*DATASET RECORDS:*
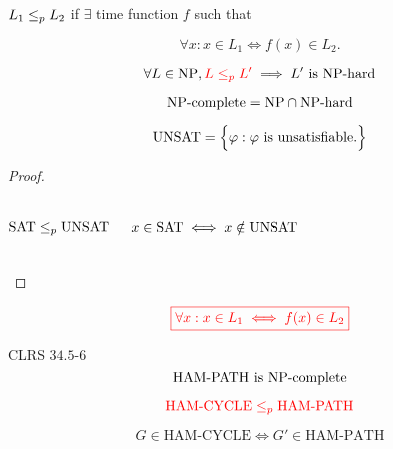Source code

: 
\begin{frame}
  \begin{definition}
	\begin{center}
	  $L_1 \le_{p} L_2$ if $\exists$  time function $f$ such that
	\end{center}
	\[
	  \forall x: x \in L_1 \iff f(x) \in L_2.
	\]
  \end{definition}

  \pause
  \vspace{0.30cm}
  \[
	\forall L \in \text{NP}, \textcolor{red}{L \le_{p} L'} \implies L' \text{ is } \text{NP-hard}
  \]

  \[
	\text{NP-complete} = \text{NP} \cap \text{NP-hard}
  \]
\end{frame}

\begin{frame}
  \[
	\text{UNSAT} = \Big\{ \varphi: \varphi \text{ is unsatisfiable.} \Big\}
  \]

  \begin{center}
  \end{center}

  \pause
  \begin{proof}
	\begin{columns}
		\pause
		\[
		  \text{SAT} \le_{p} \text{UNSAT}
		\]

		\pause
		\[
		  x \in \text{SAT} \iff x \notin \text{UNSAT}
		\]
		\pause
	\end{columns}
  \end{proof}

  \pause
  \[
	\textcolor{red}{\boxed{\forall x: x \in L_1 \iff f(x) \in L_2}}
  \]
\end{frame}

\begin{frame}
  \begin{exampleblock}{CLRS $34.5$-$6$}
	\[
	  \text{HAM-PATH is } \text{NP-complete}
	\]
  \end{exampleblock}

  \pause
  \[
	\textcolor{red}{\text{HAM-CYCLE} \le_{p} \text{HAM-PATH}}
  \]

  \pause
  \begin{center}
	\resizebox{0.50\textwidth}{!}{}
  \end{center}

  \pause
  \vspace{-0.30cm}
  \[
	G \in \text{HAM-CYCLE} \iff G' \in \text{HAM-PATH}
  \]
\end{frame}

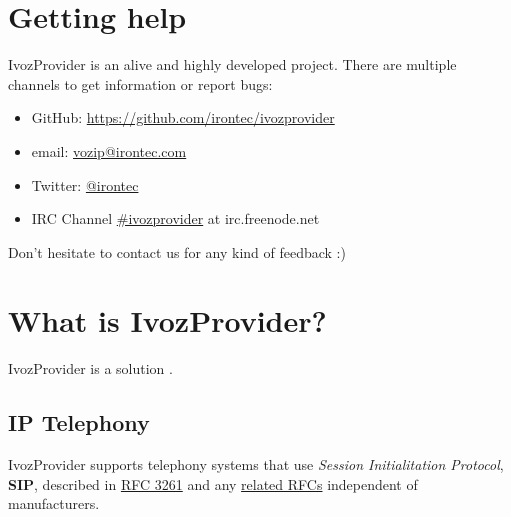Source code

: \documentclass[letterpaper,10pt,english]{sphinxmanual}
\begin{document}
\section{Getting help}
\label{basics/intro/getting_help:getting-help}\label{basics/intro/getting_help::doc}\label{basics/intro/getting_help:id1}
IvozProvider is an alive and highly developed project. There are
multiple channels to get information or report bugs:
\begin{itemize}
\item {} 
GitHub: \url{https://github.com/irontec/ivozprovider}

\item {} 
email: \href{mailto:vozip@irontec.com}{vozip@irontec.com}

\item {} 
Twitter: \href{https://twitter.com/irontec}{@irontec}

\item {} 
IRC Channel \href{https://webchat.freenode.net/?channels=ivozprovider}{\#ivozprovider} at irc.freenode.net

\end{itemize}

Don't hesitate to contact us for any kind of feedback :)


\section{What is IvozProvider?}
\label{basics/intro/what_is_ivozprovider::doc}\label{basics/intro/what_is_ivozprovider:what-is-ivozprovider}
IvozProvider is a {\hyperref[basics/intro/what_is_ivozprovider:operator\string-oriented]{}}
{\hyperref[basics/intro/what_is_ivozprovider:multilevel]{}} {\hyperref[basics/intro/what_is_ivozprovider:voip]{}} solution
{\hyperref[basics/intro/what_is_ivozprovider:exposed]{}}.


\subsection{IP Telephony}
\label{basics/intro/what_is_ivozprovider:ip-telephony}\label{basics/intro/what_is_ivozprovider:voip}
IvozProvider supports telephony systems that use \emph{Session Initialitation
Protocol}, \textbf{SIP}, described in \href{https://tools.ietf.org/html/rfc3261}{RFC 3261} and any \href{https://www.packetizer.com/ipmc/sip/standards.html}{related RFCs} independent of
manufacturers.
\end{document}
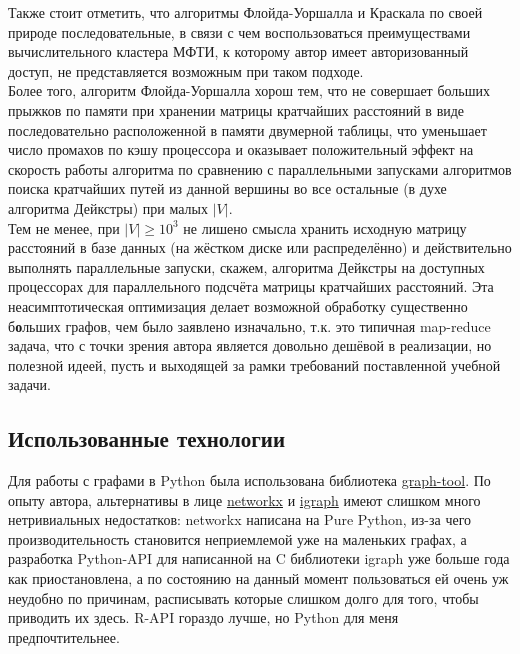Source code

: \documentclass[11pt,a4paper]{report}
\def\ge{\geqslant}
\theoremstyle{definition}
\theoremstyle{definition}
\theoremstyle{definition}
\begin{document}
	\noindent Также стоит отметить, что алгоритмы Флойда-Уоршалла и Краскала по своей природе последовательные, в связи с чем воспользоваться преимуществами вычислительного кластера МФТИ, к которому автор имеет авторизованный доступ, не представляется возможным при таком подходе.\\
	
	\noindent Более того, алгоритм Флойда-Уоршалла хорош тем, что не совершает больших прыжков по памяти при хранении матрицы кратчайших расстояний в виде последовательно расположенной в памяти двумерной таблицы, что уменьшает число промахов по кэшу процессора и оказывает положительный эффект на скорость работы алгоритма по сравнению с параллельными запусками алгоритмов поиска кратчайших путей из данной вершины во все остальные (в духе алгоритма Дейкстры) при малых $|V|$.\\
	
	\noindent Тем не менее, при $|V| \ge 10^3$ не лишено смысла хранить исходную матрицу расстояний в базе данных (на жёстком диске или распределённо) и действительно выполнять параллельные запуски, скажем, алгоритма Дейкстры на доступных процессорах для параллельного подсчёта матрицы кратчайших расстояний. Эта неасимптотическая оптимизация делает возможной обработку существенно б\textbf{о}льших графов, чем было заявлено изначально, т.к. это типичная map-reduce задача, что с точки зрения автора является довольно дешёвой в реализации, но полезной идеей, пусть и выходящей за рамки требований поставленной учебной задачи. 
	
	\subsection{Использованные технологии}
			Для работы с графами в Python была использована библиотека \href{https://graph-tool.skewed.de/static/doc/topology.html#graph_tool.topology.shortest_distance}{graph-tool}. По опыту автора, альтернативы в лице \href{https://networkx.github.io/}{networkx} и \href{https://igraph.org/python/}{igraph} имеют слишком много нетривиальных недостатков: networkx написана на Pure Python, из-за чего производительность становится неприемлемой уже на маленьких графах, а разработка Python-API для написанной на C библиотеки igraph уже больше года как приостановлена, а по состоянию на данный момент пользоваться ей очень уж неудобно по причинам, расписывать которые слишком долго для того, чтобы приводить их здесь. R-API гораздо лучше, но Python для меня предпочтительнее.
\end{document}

*WHAT YOU ARE ASKED TO DO:*
State, as a bare number, how many lines of the listing hold the word "irontec".

*RESULT OF THIS EXERCISE:*
3